La loi rend illégale l’obtention, l’utilisation ou la divulgation d’une information qui répond à ces trois critères :

  • 1. Elle n’est pas connue ou aisément accessible à des personnes extérieures à l’entreprise ;
  • 2. Elle revêt une valeur commerciale parce qu’elle est secrète ;
  • 3. Elle a fait l’objet de mesures de protection « raisonnables » de la part de l’entreprise.

Si ces conditions sont réunies, l’entreprise peut saisir la justice afin de prévenir ou faire cesser l’atteinte à son secret des affaires. L’entreprise peut également réclamer à celui qu’elle estime coupable une réparation financière, proportionnelle à la perte subie et au préjudice moral que l’affaire lui a causé.

La protection des journalistes, des lanceurs d’alerte et des salariés

Nombre de salariés font partie désormais des conseils d’administration des entreprises et leur nombre devrait augmenter. Ils sont déjà soumis de ce fait à des réserves connues. Pour eux comme pour les journalistes et les lanceurs d’alerte, la loi prévoit des protections spécifiques semblables à celles obtenues dans le cadre de la directive européenne, sous la pression des organisations de la société civile et des associations de journalistes.

  • Pour les journalistes
    La directive prévoit une exception quant à la protection des secrets des affaires lorsque c’est « pour exercer le droit à la liberté d’expression et d’information établi dans la charte des droits fondamentaux de l’Union européenne y compris le respect de la liberté et du pluralisme des médias. ». La loi française indique de plus que le secret des affaires ne peut pas s’appliquer lorsqu’il s’agit d’ « exercer le droit à la liberté d’expression et de communication, y compris le respect de la liberté de la presse ».
  • Pour les lanceurs d’alerte
    La directive garantit aussi une exception quand il s’agit de « révéler une faute, un comportement inapproprié ou une activité illégale, à condition que la personne qui commet l’infraction ait agi dans le but de protéger l’intérêt public général ». Ces mêmes termes sont utilisés dans la loi de protection des lanceurs d’alerte y compris le texte récent régissant cette question dans la fonction publique (Voir Clés du social*). Pour les opposants à la loi, le problème réside dans la définition des lanceurs d’alerte qui ne permettrait pas de protéger ceux qui dénoncent des faits légaux mais contraires à l’éthique.
  • Pour les salariés
    La troisième exception à la loi concerne les salariés. La loi prévoit que les salariés qui obtiennent des informations internes sur leur entreprise et les transmettent à leurs représentants (des délégués syndicaux, par exemple) peuvent le faire.

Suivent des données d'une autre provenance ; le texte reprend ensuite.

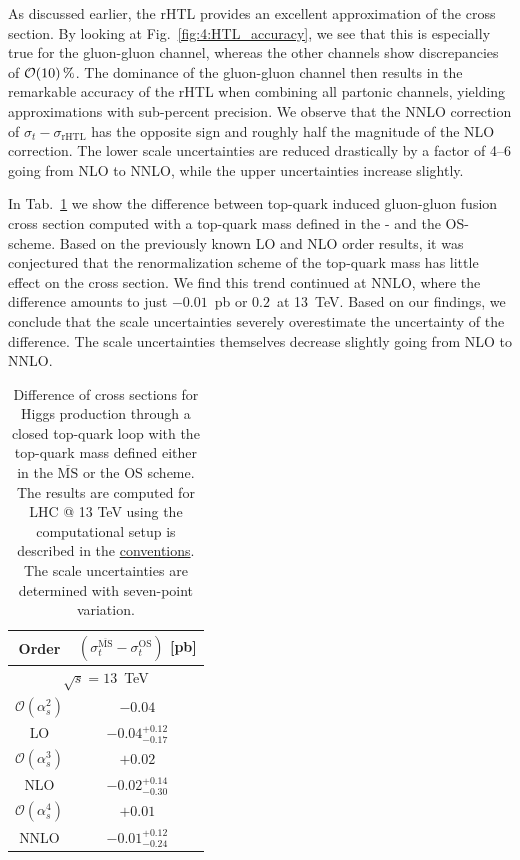 As discussed earlier, the \acs{rHTL} provides an excellent approximation of the cross section. By looking at Fig.~\ref{fig:4:HTL_accuracy}, we see that this is especially true for the gluon-gluon channel, whereas the other channels show discrepancies of $\mathcal{O}\!\left(10\right)\%$. The dominance of the gluon-gluon channel then results in the remarkable accuracy of the \acs{rHTL} when combining all partonic channels, yielding approximations with sub-percent precision. We observe that the \acs{NNLO} correction of $\sigma_t - \sigma_{\text{rHTL}}$ has the opposite sign and roughly half the magnitude of the \acs{NLO} correction. The lower scale uncertainties are reduced drastically by a factor of 4--6 going from \acs{NLO} to \acs{NNLO}, while the upper uncertainties increase slightly.

In Tab.~\ref{tab:6:topSchemeDifference} we show the difference between top-quark induced gluon-gluon fusion cross section computed with a top-quark mass defined in the \MS- and the \acs{OS}-scheme. Based on the previously known \acs{LO} and \acs{NLO} order results, it was conjectured that the renormalization scheme of the top-quark mass has little effect on the cross section. We find this trend continued at \acs{NNLO}, where the difference amounts to just $-0.01$~pb or $0.2$\textperthousand\ at 13~TeV. Based on our findings, we conclude that the scale uncertainties severely overestimate the uncertainty of the difference. The scale uncertainties themselves decrease slightly going from \acs{NLO} to \acs{NNLO}.
\begin{table}[t]
  \centering
  \begin{tabular}{cc}
  \hline
      Order & $(\sigma_t^{\overline{\mathrm{MS}}} - \sigma_t^{\mathrm{OS}})$ [pb] \\
  \hline
  \hline
  \multicolumn{2}{c}{$\sqrt{s}=13$~TeV} \\
  \hline
  $\mathcal{O}(\alpha_s^2)$     & $-0.04$ \\
  LO & $-0.04^{+0.12}_{-0.17}$ \\
  \hline
  $\mathcal{O}(\alpha_s^3)$ & $+0.02$ \\
  NLO & $-0.02^{+0.14}_{-0.30}$ \\
  \hline
  $\mathcal{O}(\alpha_s^4)$ & $+0.01$ \\
  NNLO & $-0.01^{+0.12}_{-0.24}$ \\
  \hline
  \end{tabular}
\caption{Difference of cross sections for Higgs production through a closed top-quark loop with the top-quark mass defined either in the $\overline{\mathrm{MS}}$ or the OS scheme. The results are computed for LHC @ 13 TeV using the computational setup is described in the \hyperref[chap:notation_and_conventions]{conventions}. The scale uncertainties are determined with seven-point variation.}
\label{tab:6:topSchemeDifference}
\end{table}

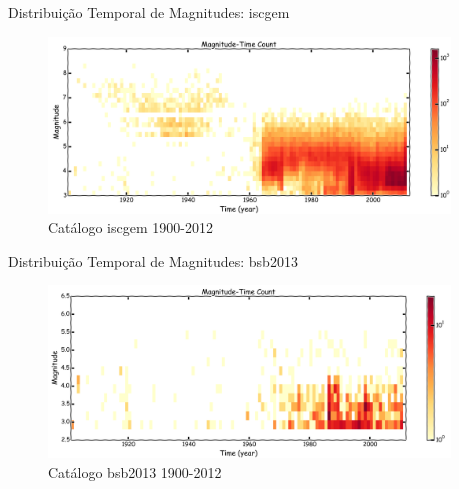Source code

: \documentclass[ucs,8pt]{beamer}
\begin{document}
\begin{frame}{Distribuição Temporal de Magnitudes: \gls*{iscgem}}
\begin{figure}[H]
	\centering
	\includegraphics[width=0.95\textwidth]{time_mag_count_sa}
	\caption{Catálogo \gls{iscgem} 1900-2012}
	\label{fig:tmf_sa}
\end{figure}
\end{frame}


\begin{frame}{Distribuição Temporal de Magnitudes: \gls*{bsb2013}}
\begin{figure}[H]
	\centering
	\includegraphics[width=0.95\textwidth]{time_mag_count_br}
	\caption{Catálogo \gls{bsb2013} 1900-2012}
	\label{fig:tmf_br_1960}
\end{figure}%
\end{frame}
\end{document}
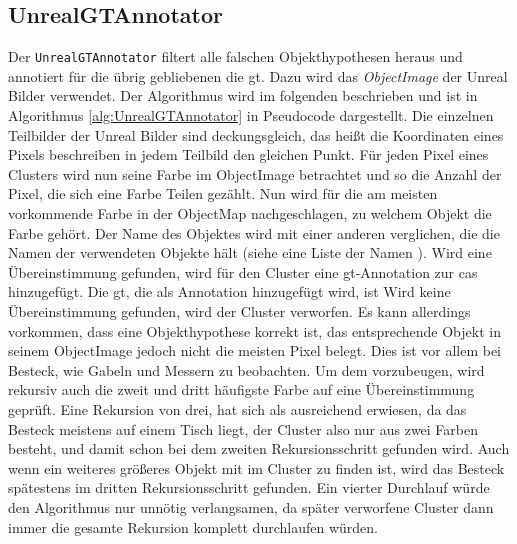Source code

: \subsection{UnrealGTAnnotator}
Der \texttt{UnrealGTAnnotator} filtert alle falschen Objekthypothesen heraus und annotiert für die übrig gebliebenen die \gls{gt}. Dazu wird das \textit{ObjectImage} der Unreal Bilder verwendet. Der Algorithmus wird im folgenden beschrieben und ist in Algorithmus \ref{alg:UnrealGTAnnotator} in Pseudocode dargestellt. Die einzelnen Teilbilder der Unreal Bilder sind deckungsgleich, das heißt die Koordinaten eines Pixels beschreiben in jedem Teilbild den gleichen Punkt. Für jeden Pixel eines Clusters wird nun seine Farbe im ObjectImage betrachtet und so die Anzahl der Pixel, die sich eine Farbe Teilen gezählt. Nun wird für die am meisten vorkommende Farbe in der ObjectMap nachgeschlagen, zu welchem Objekt die Farbe gehört. Der Name des Objektes wird mit einer anderen  verglichen, die die Namen der verwendeten Objekte hält (siehe eine Liste der Namen ). Wird eine Übereinstimmung gefunden, wird für den Cluster eine \gls{gt}-Annotation zur \gls{cas} hinzugefügt. Die \gls{gt}, die als Annotation hinzugefügt wird, ist  Wird keine Übereinstimmung gefunden, wird der Cluster verworfen. Es kann allerdings vorkommen, dass eine Objekthypothese korrekt ist, das entsprechende Objekt in seinem ObjectImage jedoch nicht die meisten Pixel belegt. Dies ist vor allem bei Besteck, wie Gabeln und Messern zu beobachten. Um dem vorzubeugen, wird rekursiv auch die zweit und dritt häufigste Farbe auf eine Übereinstimmung geprüft. Eine Rekursion von drei, hat sich als ausreichend erwiesen, da das Besteck meistens auf einem Tisch liegt, der Cluster also nur aus zwei Farben besteht, und damit schon bei dem zweiten Rekursionsschritt gefunden wird. Auch wenn ein weiteres größeres Objekt mit im Cluster zu finden ist, wird das Besteck spätestens im dritten Rekursionsschritt gefunden. Ein vierter Durchlauf würde den Algorithmus nur unnötig verlangsamen, da später verworfene Cluster dann immer die gesamte Rekursion komplett durchlaufen würden. 


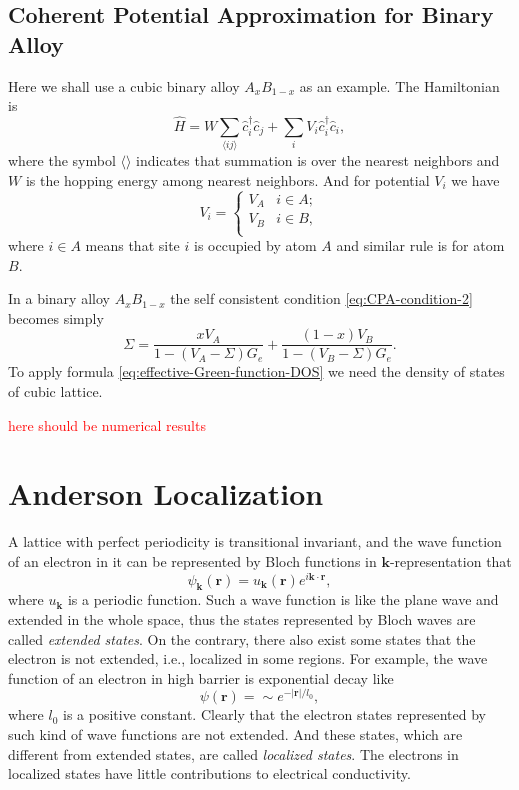 \documentclass{book}
\newcommand{\average}[1]{\langle#1\rangle}
\numberwithin{equation}{section}
\begin{document}
\subsection*{Coherent Potential Approximation for Binary Alloy}
Here we shall use a cubic binary alloy $A_xB_{1-x}$ as an example. The
Hamiltonian is 
\begin{equation}
  \hat{H}=W\!\!\sum_{\average{ij}}\hat{c}_i^\dagger\hat{c}_j+\sum_iV_i\hat{c}_i^\dagger\hat{c}_i,
\end{equation}
where the symbol $\average{}$ indicates that summation is over the
nearest neighbors and $W$ is the hopping energy among nearest
neighbors. And for potential $V_i$ we have
\begin{equation}
  V_i=\left\{\begin{array}{ll}
      V_A & i\in A;\\
      V_B & i\in B,\\
    \end{array}\right.
\end{equation}
where $i\in A$ means that site $i$ is occupied by atom $A$ and similar
rule is for atom $B$.

In a binary alloy $A_xB_{1-x}$ the self consistent condition
\eqref{eq:CPA-condition-2} becomes simply
\begin{equation}
  \Sigma=\frac{xV_A}{1-(V_A-\Sigma)G_e}+\frac{(1-x)V_B}{1-(V_B-\Sigma)G_e}.
\end{equation}
To apply formula \eqref{eq:effective-Green-function-DOS} we need the
density of states of cubic lattice. 

{\Huge \textcolor{red}{here should be numerical results}}


\section{Anderson Localization}
A lattice with perfect periodicity is transitional invariant, and the
wave function of an electron in it can be represented by Bloch
functions in $\bm{k}$-representation that
\begin{equation}
  \psi_{\bm{k}}(\bm{r})=u_{\bm{k}}(\bm{r})e^{i\bm{k}\cdot\bm{r}},
\end{equation}
where $u_{\bm{k}}$ is a periodic function. Such a wave function is
like the plane wave and extended in the whole space, thus the states
represented by Bloch waves are called \textit{extended states}. On the
contrary, there also exist some states that the electron is not
extended, i.e., localized in some regions. For example, the wave
function of an electron in high barrier is exponential decay like
\begin{equation}
  \psi(\bm{r})=\sim e^{-|\bm{r}|/l_0},
\end{equation}
where $l_0$ is a positive constant. Clearly that the electron states
represented by such kind of wave functions are not extended. And these
states, which are different from extended states, are called
\textit{localized states}. The electrons in localized states have
little contributions to electrical conductivity.
\end{document}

Mais elle décide une condition importante à cette protection : la divulgation de l’information doit être « nécessaire » à l’exercice des fonctions du représentant du salarié.

En conclusion, le Conseil constitutionnel a mis fin à certaines polémiques en reconnaissant conformes à la Constitution les trois articles qui avaient fait l’objet d’une saisine. Au-delà, nous voyons chaque jour que la transformation digitale a placé la donnée au cœur de l’activité des entreprises. L’intérêt de la loi est de renforcer le régime de protection de ces données. Pour l’apprécier véritablement il sera nécessaire d’avoir un peu de recul pour voir comment ce régime de protection va s’articuler avec ceux déjà existants.